Peninsula Scouts visit the Kenai Flight Service Station were they were shown a PowerPoint on what information the FAA facility provides to pilots.

Photos by Dee Hanson

On Sept. 15 the Alaska Airmen's Association sponsored its fifth Boy Scout Aviation Merit Badge Day, the first for the Kenai Peninsula. More than 45 scouts from Soldotna, Homer and Kenai attended the one-day event held at the Civil Air Patrol hangar at the Kenai Airport.

What is a Merit Badge Day?
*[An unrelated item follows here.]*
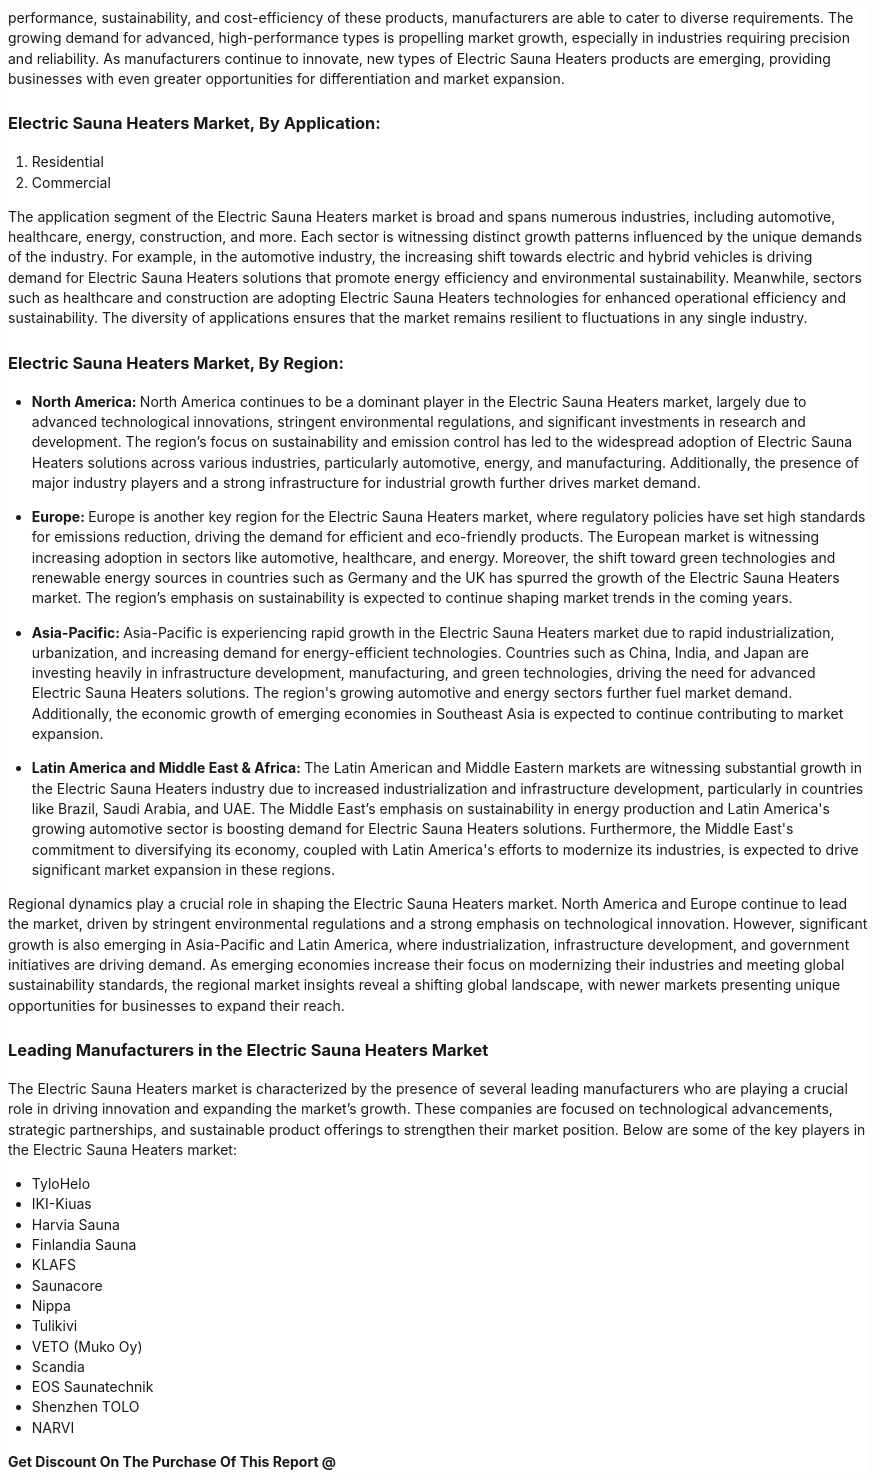 performance, sustainability, and cost-efficiency of these products, manufacturers are able to cater to diverse requirements. The growing demand for advanced, high-performance types is propelling market growth, especially in industries requiring precision and reliability. As manufacturers continue to innovate, new types of Electric Sauna Heaters products are emerging, providing businesses with even greater opportunities for differentiation and market expansion.</p><h3>Electric Sauna Heaters Market,&nbsp;By Application:</h3><ol><li>Residential<li> Commercial</li></ol><p>The application segment of the Electric Sauna Heaters market is broad and spans numerous industries, including automotive, healthcare, energy, construction, and more. Each sector is witnessing distinct growth patterns influenced by the unique demands of the industry. For example, in the automotive industry, the increasing shift towards electric and hybrid vehicles is driving demand for Electric Sauna Heaters solutions that promote energy efficiency and environmental sustainability. Meanwhile, sectors such as healthcare and construction are adopting Electric Sauna Heaters technologies for enhanced operational efficiency and sustainability. The diversity of applications ensures that the market remains resilient to fluctuations in any single industry.</p><h3>Electric Sauna Heaters Market, By Region:</h3><ul><li><p><strong>North America:&nbsp;</strong>North America continues to be a dominant player in the Electric Sauna Heaters market, largely due to advanced technological innovations, stringent environmental regulations, and significant investments in research and development. The region&rsquo;s focus on sustainability and emission control has led to the widespread adoption of Electric Sauna Heaters solutions across various industries, particularly automotive, energy, and manufacturing. Additionally, the presence of major industry players and a strong infrastructure for industrial growth further drives market demand.</p></li><li><p><strong><strong>Europe:&nbsp;</strong></strong>Europe is another key region for the Electric Sauna Heaters market, where regulatory policies have set high standards for emissions reduction, driving the demand for efficient and eco-friendly products. The European market is witnessing increasing adoption in sectors like automotive, healthcare, and energy. Moreover, the shift toward green technologies and renewable energy sources in countries such as Germany and the UK has spurred the growth of the Electric Sauna Heaters market. The region&rsquo;s emphasis on sustainability is expected to continue shaping market trends in the coming years.</p></li><li><p><strong><strong>Asia-Pacific:&nbsp;</strong></strong>Asia-Pacific is experiencing rapid growth in the Electric Sauna Heaters market due to rapid industrialization, urbanization, and increasing demand for energy-efficient technologies. Countries such as China, India, and Japan are investing heavily in infrastructure development, manufacturing, and green technologies, driving the need for advanced Electric Sauna Heaters solutions. The region's growing automotive and energy sectors further fuel market demand. Additionally, the economic growth of emerging economies in Southeast Asia is expected to continue contributing to market expansion.</p></li><li><p><strong><strong>Latin America and Middle East &amp; Africa:&nbsp;</strong></strong>The Latin American and Middle Eastern markets are witnessing substantial growth in the Electric Sauna Heaters industry due to increased industrialization and infrastructure development, particularly in countries like Brazil, Saudi Arabia, and UAE. The Middle East&rsquo;s emphasis on sustainability in energy production and Latin America's growing automotive sector is boosting demand for Electric Sauna Heaters solutions. Furthermore, the Middle East's commitment to diversifying its economy, coupled with Latin America's efforts to modernize its industries, is expected to drive significant market expansion in these regions.</p></li></ul><p>Regional dynamics play a crucial role in shaping the Electric Sauna Heaters market. North America and Europe continue to lead the market, driven by stringent environmental regulations and a strong emphasis on technological innovation. However, significant growth is also emerging in Asia-Pacific and Latin America, where industrialization, infrastructure development, and government initiatives are driving demand. As emerging economies increase their focus on modernizing their industries and meeting global sustainability standards, the regional market insights reveal a shifting global landscape, with newer markets presenting unique opportunities for businesses to expand their reach.</p><h3><strong>Leading Manufacturers in the Electric Sauna Heaters Market</strong></h3><p>The Electric Sauna Heaters market is characterized by the presence of several leading manufacturers who are playing a crucial role in driving innovation and expanding the market&rsquo;s growth. These companies are focused on technological advancements, strategic partnerships, and sustainable product offerings to strengthen their market position. Below are some of the key players in the Electric Sauna Heaters market:</p></div><div class="article-main__content" data-test-id="publishing-text-block"><ul><li><span class="">TyloHelo<li> IKI-Kiuas<li> Harvia Sauna<li> Finlandia Sauna<li> KLAFS<li> Saunacore<li> Nippa<li> Tulikivi<li> VETO (Muko Oy)<li> Scandia<li> EOS Saunatechnik<li> Shenzhen TOLO<li> NARVI</span></li></ul></div><div class="article-main__content" data-test-id="publishing-text-block"><p><span class="font-[700]"><strong>Get Discount On The Purchase Of This Report @</strong>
The group began early in the morning with orientation, and scheduled events and programs throughout the day to meet the requirements set forth by the Boy Scouts national office.

A worksheet is prepared for scouts to keep track of each program they participate in.

 

Peninsula Scouts visit the Kenai Flight Service Station were they were shown a PowerPoint on what information the FAA facility provides to pilots.

Photo by Dee Hanson

At the end of the day, a certified aviation merit badge counselor sat down with each boy to make sure they attended and understood everything presented during the day. The association made sure the events were organized and materials presented were useful in obtaining an aviation merit badge.

The scouts toured the Kenai Airport, Federal Aviation Administration Tower and Flight Service Station. A visit to Kenai Maintenance and Alaska Flying Network gave them information for career opportunities such as mechanics and flight instructors.

Aircraft were available for preflight and presentations were given on instruments, explaining their purpose and functions. They were taught how to define aircraft and, on a model, were shown how different forces act on an airplane in flight.

A new requirement this year was to build an FPG-9, which, as leaders learned, was a "foam and paper glider" made out of a 9-inch plate. Needless to say, the organizers were awake for long hours the evening before the event, making sure that the foam airplanes really flew.

Dee Hanson is the executive director of the Alaska Airmen's Association.